The function of most of these covers seem to invite curiosity. Rather than show images with large landscapes, it seems to show a small part of something much bigger. For example, rather than showing a whole beech, one cover shows the rocks extending out on to a shore. Almost half of the page is the sky. There is a lot of simplicity. Despite this being a travel magazine, one cover hosts a woman sitting at a chair. She holds a drink and has a hat on, which covers out of her face. She is in the shadows, and most of the cover is in black. There is a lot of mystery here. This works because it invites curiosity and reason to want to look inside the magazine. The food issue is simple, as well. It is all white with one white plate of plain noodles. The small detail that stands out here is that the noodles are pink. There seems to be a theme of simplicity, with a quirk that invites curiosity.

The “Condé Nast Traveler” name plate is interesting. It is almost always white, except for on the 30th anniversary issue. “Condé Nast” is smaller, while “Traveler” is bigger underneath it, perhaps because the former is the publisher name, and the “Traveler” part is the one that the publication wishes to highlight. Written in small type to the left of “Condé Nast” is “Truth In Travel”.

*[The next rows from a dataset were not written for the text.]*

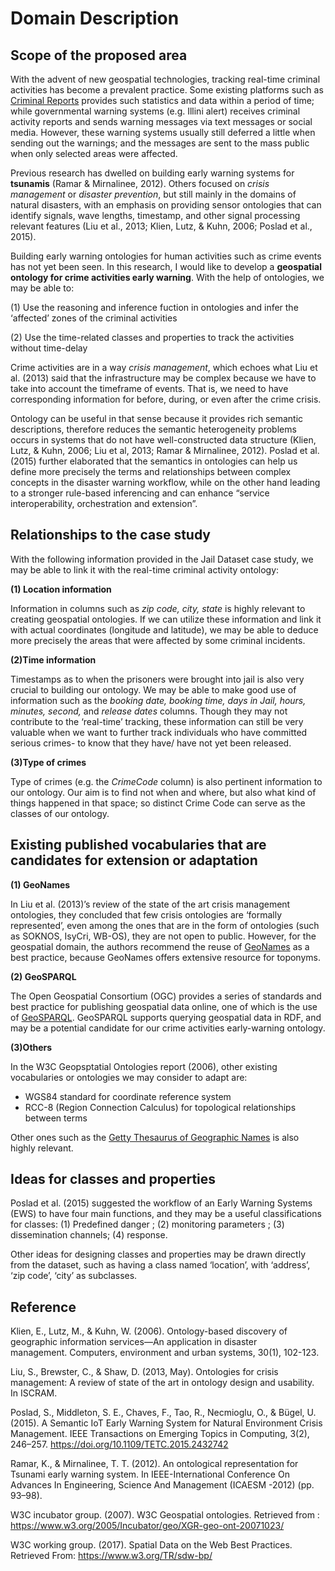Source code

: # Domain Description 

## Scope of the proposed area
With the advent of new geospatial technologies, tracking real-time criminal activities has become a prevalent practice. Some existing platforms such as [Criminal Reports](https://www.crimereports.com/) provides such statistics and data within a period of time; while governmental warning systems (e.g. Illini alert) receives criminal activity reports and sends warning messages via text messages or social media. However, these warning systems usually still deferred a little when sending out the warnings; and the messages are sent to the mass public when only selected areas were affected.

Previous research has dwelled on building early warning systems for **tsunamis** (Ramar & Mirnalinee, 2012). Others focused on _crisis management_ or _disaster prevention_, but still mainly in the domains of natural disasters, with an emphasis on providing sensor ontologies that can identify signals, wave lengths, timestamp, and other signal processing relevant features (Liu et al., 2013; Klien, Lutz, & Kuhn, 2006; Poslad et al., 2015). 

Building early warning ontologies for human activities such as crime events has not yet been seen. In this research, I would like to develop a **geospatial ontology for crime activities early warning**. With the help of ontologies, we may be able to:

(1)	Use the reasoning and inference fuction in ontologies and infer the ‘affected’ zones of the criminal activities 

(2)	Use the time-related classes and properties to track the activities without time-delay

Crime activities are in a way _crisis management_, which echoes what Liu et al. (2013) said that the infrastructure may be complex because we have to take into account the timeframe of events. That is, we need to have corresponding information for before, during, or even after the crime crisis. 

Ontology can be useful in that sense because it provides rich semantic descriptions, therefore reduces the semantic heterogeneity problems occurs in systems that do not have well-constructed data structure (Klien, Lutz, & Kuhn, 2006; Liu et al, 2013; Ramar & Mirnalinee, 2012). Poslad et al. (2015) further elaborated that the semantics in ontologies can help us define more precisely the terms and relationships between complex concepts in the disaster warning workflow, while on the other hand leading to a stronger rule-based inferencing and can enhance “service interoperability, orchestration and extension”. 

## Relationships to the case study

With the following information provided in the Jail Dataset case study, we may be able to link it with the real-time criminal activity ontology: 

**(1) Location information**   

Information in columns such as _zip code, city, state_ is highly relevant to creating geospatial ontologies. If we can utilize these information and link it with actual coordinates (longitude and latitude), we may be able to deduce more precisely the areas that were affected by some criminal incidents. 

**(2)Time information**

Timestamps as to when the prisoners were brought into jail is also very crucial to building our ontology. We may be able to make good use of information such as the _booking date, booking time, days in Jail, hours, minutes, second,_ and _release dates_ columns. Though they may not contribute to the ‘real-time’ tracking, these information can still be very valuable when we want to further track individuals who have committed serious crimes- to know that they have/ have not yet been released.


**(3)Type of crimes**

Type of crimes (e.g. the _CrimeCode_ column) is also pertinent information to our ontology. Our aim is to find not when and where, but also what kind of things happened in that space; so distinct Crime Code can serve as the classes of our ontology. 


## Existing published vocabularies that are candidates for extension or adaptation

**(1)	GeoNames**

In Liu et al. (2013)’s review of the state of the art crisis management ontologies, they concluded that few crisis ontologies are ‘formally represented’, even among the ones that are in the form of ontologies (such as SOKNOS, IsyCri, WB-OS), they are not open to public. However, for the geospatial domain, the authors recommend the reuse of [GeoNames](http://www.geonames.org/) as a best practice, because GeoNames offers extensive resource for toponyms. 

**(2) GeoSPARQL**

The Open Geospatial Consortium (OGC) provides a series of standards and best practice for publishing geospatial data online, one of which is the use of [GeoSPARQL](http://www.opengeospatial.org/standards/geosparql). GeoSPARQL supports querying geospatial data in RDF, and may be a potential candidate for our crime activities early-warning ontology. 

**(3)Others**

In the W3C Geopsptatial Ontologies report (2006), other existing vocabularies or ontologies we may consider to adapt are: 
-	WGS84 standard for coordinate reference system
-	RCC-8 (Region Connection Calculus) for topological relationships between terms
 
Other ones such as the [Getty Thesaurus of Geographic Names](http://www.getty.edu/research/tools/vocabularies/tgn/index.html
) is also highly relevant. 


## Ideas for classes and properties

Poslad et al. (2015) suggested the workflow of an Early Warning Systems (EWS) to have four main functions, and they may be a useful classifications for classes: 
(1) Predefined danger ; (2) monitoring parameters ; (3) dissemination channels; (4) response. 

Other ideas for designing classes and properties may be drawn directly from the dataset, such as having a class named ‘location’, with ‘address’, ‘zip code’, ‘city’ as subclasses. 

## Reference

Klien, E., Lutz, M., & Kuhn, W. (2006). Ontology-based discovery of geographic information services—An application in disaster management. Computers, environment and urban systems, 30(1), 102-123.

Liu, S., Brewster, C., & Shaw, D. (2013, May). Ontologies for crisis management: A review of state of the art in ontology design and usability. In ISCRAM.

Poslad, S., Middleton, S. E., Chaves, F., Tao, R., Necmioglu, O., & Bügel, U. (2015). A Semantic IoT Early Warning System for Natural Environment Crisis Management. IEEE Transactions on Emerging Topics in Computing, 3(2), 246–257. https://doi.org/10.1109/TETC.2015.2432742

Ramar, K., & Mirnalinee, T. T. (2012). An ontological representation for Tsunami early warning system. In IEEE-International Conference On Advances In Engineering, Science And Management (ICAESM -2012) (pp. 93–98).

W3C incubator group. (2007). W3C Geospatial ontologies. Retrieved from : https://www.w3.org/2005/Incubator/geo/XGR-geo-ont-20071023/

W3C working group. (2017). Spatial Data on the Web Best Practices. Retrieved From: https://www.w3.org/TR/sdw-bp/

No inside stories are represented on the cover. Most of the issues have little to no writing on them, so the nameplate is the main focus of the cover. The nameplate is at the very top of the page, and if there is any writing, it is typically  in the center of the page. This writing is usually to dictate a special issue, such as the food issue or the 30th anniversary issue. The publication really seems to rely on strong photography to entice its audience rather than with words.

The Table of Contents is not listed chronologically, but by continent described on each of the pages. It is one page, and very sparse. Most of the page on which the table of contents is, is a large picture. Underneath the table of contents is one or two blurbs about what might make this particular issue special. For example, “2018 Gold List” or “Gift Guide”. The fonts are small, and there is a lot of white space. It looks very clean. The designer seemed to practice a lot of restraint.

The listing of departments and sections part is very simple. Each department is a different region, and this changes in each issue. Sometimes, two regions are combined. For example, one issue combines “Middle East and Africa” in one section. Another issue combines “Caribbean and Mexico”. The latter is in many issues, perhaps because it is a very common travel destination for Americans.